Women’s Groups Say Nike Ads Don’t Jibe With Workers’ Realities

Steven Greenhouse New York Times

A coalition of women’s groups has attacked Nike as hypocritical for its new television commercials that feature female athletes, asserting that something is wrong when the company calls for empowering American women but pays its largely female overseas work force poorly.

The commercials show women saying they will be stronger, healthier and more independent if they are allowed to play sports.

In a letter to Nike’s chairman, Philip Knight, the coalition, which includes the National Organization for Women and the Ms. Foundation for Women, wrote, “While the women who wear Nike shoes in the United States are encouraged to perform their best, the Indonesian, Vietnamese and Chinese women making the shoes often suffer from inadequate wages, corporal punishment, forced overtime and/or sexual harassment.”

Eleanor Smeal, president of Feminist Majority, a research and advocacy group, said: “The message in the empowerment ad is strong, but there’s a disconnect between that message and the way Nike pays and treats its workers, especially its women workers. The sweatshops, which all of us thought were a thing of the past, are back again. And just like the feminists at the turn of the century fought them, it’s incumbent on us to do the same.”

Nike’s factories have become a target for labor rights groups, which have repeatedly said that they pay too little and force workers to toil in poor conditions.

Global Exchange, a human rights group in San Francisco that has often attacked Nike, seized on the new television commercials to rally women’s groups behind a new effort to criticize the company.

The coalition is calling on Nike to let local independent monitors inspect factories in Asia and to increase pay, suggesting that its wages in Vietnam be raised to $3 a day from $1.60 a day. Vada Manager, a Nike spokesman, said the women’s groups misunderstood Nike’s role in Asia, adding that its factories in Vietnam, Indonesia and China pay considerably more than do most factories in those countries.
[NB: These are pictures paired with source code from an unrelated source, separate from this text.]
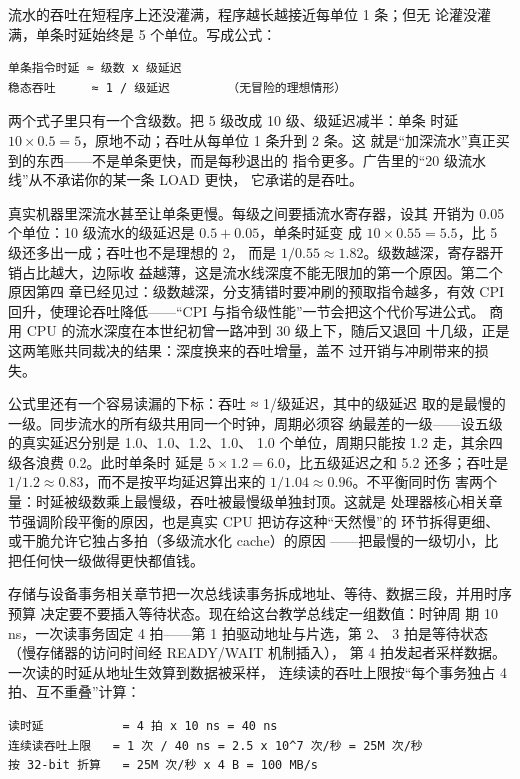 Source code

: 流水的吞吐在短程序上还没灌满，程序越长越接近每单位 1 条；但无
论灌没灌满，单条时延始终是 5 个单位。写成公式：

\begin{lstlisting}
单条指令时延 ≈ 级数 x 级延迟
稳态吞吐     ≈ 1 / 级延迟        （无冒险的理想情形）
\end{lstlisting}

两个式子里只有一个含级数。把 5 级改成 10 级、级延迟减半：单条
时延 $10\times0.5=5$，原地不动；吞吐从每单位 1 条升到 2 条。这
就是“加深流水”真正买到的东西——不是单条更快，而是每秒退出的
指令更多。广告里的“20 级流水线”从不承诺你的某一条 LOAD 更快，
它承诺的是吞吐。

真实机器里深流水甚至让单条更慢。每级之间要插流水寄存器，设其
开销为 0.05 个单位：10 级流水的级延迟是 $0.5+0.05$，单条时延变
成 $10\times0.55=5.5$，比 5 级还多出一成；吞吐也不是理想的 2，
而是 $1/0.55\approx1.82$。级数越深，寄存器开销占比越大，边际收
益越薄，这是流水线深度不能无限加的第一个原因。第二个原因第四
章已经见过：级数越深，分支猜错时要冲刷的预取指令越多，有效
CPI 回升，使理论吞吐降低——“CPI 与指令级性能”一节会把这个代价写进公式。
商用 CPU 的流水深度在本世纪初曾一路冲到 30 级上下，随后又退回
十几级，正是这两笔账共同裁决的结果：深度换来的吞吐增量，盖不
过开销与冲刷带来的损失。

公式里还有一个容易读漏的下标：吞吐 ≈ 1/级延迟，其中的级延迟
取的是最慢的一级。同步流水的所有级共用同一个时钟，周期必须容
纳最差的一级——设五级的真实延迟分别是 1.0、1.0、1.2、1.0、
1.0 个单位，周期只能按 1.2 走，其余四级各浪费 0.2。此时单条时
延是 $5\times1.2=6.0$，比五级延迟之和 5.2 还多；吞吐是
$1/1.2\approx0.83$，而不是按平均延迟算出来的 $1/1.04\approx0.96$。不平衡同时伤
害两个量：时延被级数乘上最慢级，吞吐被最慢级单独封顶。这就是
处理器核心相关章节强调阶段平衡的原因，也是真实 CPU 把访存这种“天然慢”的
环节拆得更细、或干脆允许它独占多拍（多级流水化 cache）的原因
——把最慢的一级切小，比把任何快一级做得更快都值钱。

存储与设备事务相关章节把一次总线读事务拆成地址、等待、数据三段，并用时序预算
决定要不要插入等待状态。现在给这台教学总线定一组数值：时钟周
期 10 ns，一次读事务固定 4 拍——第 1 拍驱动地址与片选，第 2、
3 拍是等待状态（慢存储器的访问时间经 READY/WAIT 机制插入），
第 4 拍发起者采样数据。一次读的时延从地址生效算到数据被采样，
连续读的吞吐上限按“每个事务独占 4 拍、互不重叠”计算：

\begin{lstlisting}
读时延           = 4 拍 x 10 ns = 40 ns
连续读吞吐上限   = 1 次 / 40 ns = 2.5 x 10^7 次/秒 = 25M 次/秒
按 32-bit 折算   = 25M 次/秒 x 4 B = 100 MB/s
\end{lstlisting}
“Nike has created some 500,000 superior jobs with good wages around the world in developing economies,” Manager said. “The job opportunities that we have provided to women and men in developing economies like Vietnam and Indonesia have provided a bridge of opportunity for these individuals to have a much better quality of life.”

Smeal said, “We think it’s great they’re providing jobs. It’s just that the level of the wages should be increased and the working conditions improved.”

Others who signed the letter to Nike include Alice Walker, the author, Rep. Maxine Waters, D-Calif., the Black Women’s Agenda and the Coalition of Labor Union Women.

The coalition’s letter said many of Nike’s workers in Vietnam could “barely afford three meals a day let alone transportation, rent, clothing, health care and much more.” But Nike officials pointed to a recent study by Dartmouth College researchers that concluded that Nike’s daily wages in Vietnam were four times the cost of obtaining three meals a day there. The study was funded by Nike.

The letter also faulted Nike for physically abusing workers, referring to an incident in Vietnam in which a manager punished workers by making them run laps in the sun.

Manager acknowledged occasional abuses and said the abusive managers had been dismissed. He added that the company’s factories had passed inspections by Andrew Young, the civil rights leader.